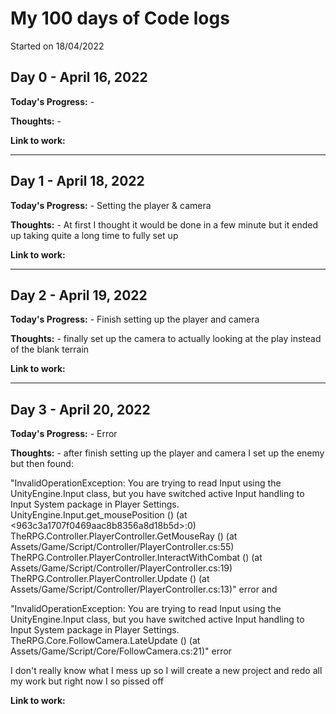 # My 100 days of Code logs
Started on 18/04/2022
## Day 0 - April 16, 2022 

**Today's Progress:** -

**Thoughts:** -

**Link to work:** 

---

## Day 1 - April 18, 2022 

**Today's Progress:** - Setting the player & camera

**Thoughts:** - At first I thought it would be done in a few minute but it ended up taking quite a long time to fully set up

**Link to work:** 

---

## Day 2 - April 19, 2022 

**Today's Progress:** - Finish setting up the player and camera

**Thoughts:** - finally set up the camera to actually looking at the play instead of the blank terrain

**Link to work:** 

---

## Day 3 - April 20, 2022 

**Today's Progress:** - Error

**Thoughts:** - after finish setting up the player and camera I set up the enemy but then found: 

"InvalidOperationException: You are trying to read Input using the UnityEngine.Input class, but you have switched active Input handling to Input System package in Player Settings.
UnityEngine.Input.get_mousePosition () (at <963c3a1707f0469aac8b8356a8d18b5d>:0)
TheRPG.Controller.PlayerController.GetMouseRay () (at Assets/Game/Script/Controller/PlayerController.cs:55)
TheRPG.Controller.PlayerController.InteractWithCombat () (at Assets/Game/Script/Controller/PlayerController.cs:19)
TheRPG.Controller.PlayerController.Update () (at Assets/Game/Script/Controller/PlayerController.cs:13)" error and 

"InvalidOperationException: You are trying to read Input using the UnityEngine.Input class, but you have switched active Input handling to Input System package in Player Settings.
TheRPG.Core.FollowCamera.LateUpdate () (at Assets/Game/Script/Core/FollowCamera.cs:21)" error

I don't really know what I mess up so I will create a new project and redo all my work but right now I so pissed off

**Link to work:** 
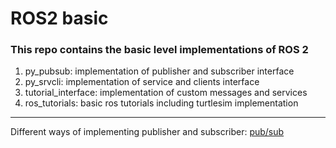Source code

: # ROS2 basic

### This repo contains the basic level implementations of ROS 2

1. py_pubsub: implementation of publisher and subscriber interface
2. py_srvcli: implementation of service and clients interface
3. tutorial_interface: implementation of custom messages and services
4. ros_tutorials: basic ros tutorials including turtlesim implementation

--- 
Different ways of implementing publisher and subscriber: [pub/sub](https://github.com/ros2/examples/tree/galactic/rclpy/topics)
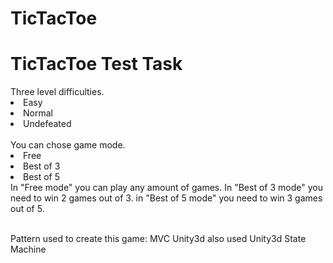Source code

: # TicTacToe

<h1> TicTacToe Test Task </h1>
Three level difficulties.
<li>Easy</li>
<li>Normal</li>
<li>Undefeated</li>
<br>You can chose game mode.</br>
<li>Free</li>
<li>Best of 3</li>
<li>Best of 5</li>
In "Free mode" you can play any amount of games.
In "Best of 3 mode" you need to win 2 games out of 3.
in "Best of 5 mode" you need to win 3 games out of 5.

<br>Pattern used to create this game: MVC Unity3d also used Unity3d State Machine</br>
-=-=-=-=-
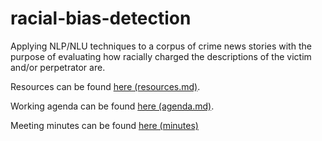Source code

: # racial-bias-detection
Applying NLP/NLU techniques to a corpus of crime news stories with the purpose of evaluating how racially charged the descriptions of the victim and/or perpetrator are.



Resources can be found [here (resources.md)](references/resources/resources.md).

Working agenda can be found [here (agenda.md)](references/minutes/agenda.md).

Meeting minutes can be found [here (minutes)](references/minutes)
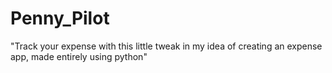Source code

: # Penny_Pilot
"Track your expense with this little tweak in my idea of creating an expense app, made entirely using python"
-=-=-=-=-
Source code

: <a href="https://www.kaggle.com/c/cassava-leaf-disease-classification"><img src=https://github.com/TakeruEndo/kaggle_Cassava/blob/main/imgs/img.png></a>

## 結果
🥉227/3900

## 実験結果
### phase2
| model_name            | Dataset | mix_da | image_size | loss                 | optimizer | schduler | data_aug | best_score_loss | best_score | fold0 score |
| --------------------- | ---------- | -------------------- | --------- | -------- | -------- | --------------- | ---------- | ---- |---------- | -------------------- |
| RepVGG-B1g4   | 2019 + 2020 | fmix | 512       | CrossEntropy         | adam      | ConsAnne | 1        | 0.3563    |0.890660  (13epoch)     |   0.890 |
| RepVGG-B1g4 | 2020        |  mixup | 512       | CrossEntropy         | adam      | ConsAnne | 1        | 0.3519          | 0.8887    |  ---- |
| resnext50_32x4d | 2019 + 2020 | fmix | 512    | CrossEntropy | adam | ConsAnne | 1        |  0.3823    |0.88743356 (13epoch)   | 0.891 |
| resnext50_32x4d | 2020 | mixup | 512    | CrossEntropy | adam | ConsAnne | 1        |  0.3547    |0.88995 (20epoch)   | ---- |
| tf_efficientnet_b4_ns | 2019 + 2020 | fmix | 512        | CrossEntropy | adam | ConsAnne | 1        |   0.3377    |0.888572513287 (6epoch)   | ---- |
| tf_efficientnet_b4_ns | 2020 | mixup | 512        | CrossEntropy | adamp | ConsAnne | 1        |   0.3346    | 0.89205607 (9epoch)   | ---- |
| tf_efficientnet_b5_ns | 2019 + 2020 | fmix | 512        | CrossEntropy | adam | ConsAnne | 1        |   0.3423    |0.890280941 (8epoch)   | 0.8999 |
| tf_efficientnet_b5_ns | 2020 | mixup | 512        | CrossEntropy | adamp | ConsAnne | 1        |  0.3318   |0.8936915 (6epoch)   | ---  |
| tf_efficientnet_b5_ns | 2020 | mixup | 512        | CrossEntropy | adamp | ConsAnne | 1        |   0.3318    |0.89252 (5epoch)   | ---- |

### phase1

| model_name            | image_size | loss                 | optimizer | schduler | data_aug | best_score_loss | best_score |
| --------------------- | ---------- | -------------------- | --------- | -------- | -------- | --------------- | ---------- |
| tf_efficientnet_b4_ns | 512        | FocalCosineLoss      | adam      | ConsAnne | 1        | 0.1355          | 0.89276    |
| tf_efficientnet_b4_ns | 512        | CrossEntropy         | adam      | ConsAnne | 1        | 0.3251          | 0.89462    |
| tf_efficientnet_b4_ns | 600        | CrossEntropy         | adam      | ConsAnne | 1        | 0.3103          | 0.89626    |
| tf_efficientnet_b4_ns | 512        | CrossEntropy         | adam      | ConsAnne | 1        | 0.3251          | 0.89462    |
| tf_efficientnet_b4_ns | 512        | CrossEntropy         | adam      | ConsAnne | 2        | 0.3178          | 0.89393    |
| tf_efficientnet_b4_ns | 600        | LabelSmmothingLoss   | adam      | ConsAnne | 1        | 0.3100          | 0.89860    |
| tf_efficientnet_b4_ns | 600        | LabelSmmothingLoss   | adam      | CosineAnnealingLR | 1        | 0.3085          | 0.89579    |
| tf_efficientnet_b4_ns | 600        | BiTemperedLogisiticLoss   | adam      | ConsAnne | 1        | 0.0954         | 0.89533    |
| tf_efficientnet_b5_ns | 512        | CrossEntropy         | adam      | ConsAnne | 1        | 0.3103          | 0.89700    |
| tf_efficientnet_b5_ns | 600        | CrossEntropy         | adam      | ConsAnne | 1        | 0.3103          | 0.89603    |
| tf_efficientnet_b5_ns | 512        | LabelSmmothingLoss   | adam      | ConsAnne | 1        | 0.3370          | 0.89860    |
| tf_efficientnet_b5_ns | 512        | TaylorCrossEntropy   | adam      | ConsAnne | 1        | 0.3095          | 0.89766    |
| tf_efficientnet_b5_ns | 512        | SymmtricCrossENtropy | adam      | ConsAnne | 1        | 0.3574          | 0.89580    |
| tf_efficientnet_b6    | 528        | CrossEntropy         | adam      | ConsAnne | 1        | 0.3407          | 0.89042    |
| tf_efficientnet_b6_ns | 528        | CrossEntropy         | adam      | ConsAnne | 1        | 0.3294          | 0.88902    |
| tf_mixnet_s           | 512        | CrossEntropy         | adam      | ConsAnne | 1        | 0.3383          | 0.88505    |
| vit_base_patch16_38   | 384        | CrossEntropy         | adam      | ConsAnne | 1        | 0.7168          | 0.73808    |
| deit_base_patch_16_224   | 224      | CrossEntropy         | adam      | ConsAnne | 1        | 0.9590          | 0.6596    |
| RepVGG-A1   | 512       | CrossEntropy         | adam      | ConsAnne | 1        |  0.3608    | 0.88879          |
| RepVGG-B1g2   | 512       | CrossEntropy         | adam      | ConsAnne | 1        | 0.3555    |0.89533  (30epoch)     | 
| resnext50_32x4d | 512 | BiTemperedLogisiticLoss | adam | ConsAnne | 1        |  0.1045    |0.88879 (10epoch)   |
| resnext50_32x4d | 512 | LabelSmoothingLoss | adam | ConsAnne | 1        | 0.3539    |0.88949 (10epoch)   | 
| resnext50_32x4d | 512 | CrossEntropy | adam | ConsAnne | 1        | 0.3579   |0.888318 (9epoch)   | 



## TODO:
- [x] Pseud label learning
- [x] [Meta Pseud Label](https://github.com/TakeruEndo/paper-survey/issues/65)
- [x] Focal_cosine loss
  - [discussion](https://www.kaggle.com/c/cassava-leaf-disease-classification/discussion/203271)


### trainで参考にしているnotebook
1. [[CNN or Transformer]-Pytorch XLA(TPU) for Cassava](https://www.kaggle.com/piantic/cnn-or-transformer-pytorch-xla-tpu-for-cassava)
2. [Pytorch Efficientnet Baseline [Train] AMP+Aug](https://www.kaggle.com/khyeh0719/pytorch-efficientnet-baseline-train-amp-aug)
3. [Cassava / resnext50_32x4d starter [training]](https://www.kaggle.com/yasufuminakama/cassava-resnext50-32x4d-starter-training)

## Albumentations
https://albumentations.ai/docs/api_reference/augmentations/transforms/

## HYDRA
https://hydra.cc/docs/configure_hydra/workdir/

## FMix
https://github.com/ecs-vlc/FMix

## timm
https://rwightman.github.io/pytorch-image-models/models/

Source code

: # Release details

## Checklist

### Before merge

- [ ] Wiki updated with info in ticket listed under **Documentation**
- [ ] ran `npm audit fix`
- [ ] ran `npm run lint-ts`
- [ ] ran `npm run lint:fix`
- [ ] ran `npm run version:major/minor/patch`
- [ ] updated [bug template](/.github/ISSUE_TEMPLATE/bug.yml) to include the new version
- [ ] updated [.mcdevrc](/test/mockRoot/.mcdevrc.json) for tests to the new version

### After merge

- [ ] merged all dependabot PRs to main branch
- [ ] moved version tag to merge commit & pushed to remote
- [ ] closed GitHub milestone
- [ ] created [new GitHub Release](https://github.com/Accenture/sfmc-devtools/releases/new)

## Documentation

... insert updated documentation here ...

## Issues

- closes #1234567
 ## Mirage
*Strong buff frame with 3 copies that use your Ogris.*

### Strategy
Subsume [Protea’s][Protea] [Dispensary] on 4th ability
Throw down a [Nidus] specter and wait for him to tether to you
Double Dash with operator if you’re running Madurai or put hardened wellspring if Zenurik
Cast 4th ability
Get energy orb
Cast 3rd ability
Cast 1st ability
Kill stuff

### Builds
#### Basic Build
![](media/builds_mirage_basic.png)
-=-=-=-=-
#### [WHAT IS BEING ASKED]
Pull every line that holds the string "Progress" out of the records.

#### [EXERCISE ANSWER]
**Today's Progress:** -
**Today's Progress:** - Setting the player & camera
**Today's Progress:** - Finish setting up the player and camera
**Today's Progress:** - Error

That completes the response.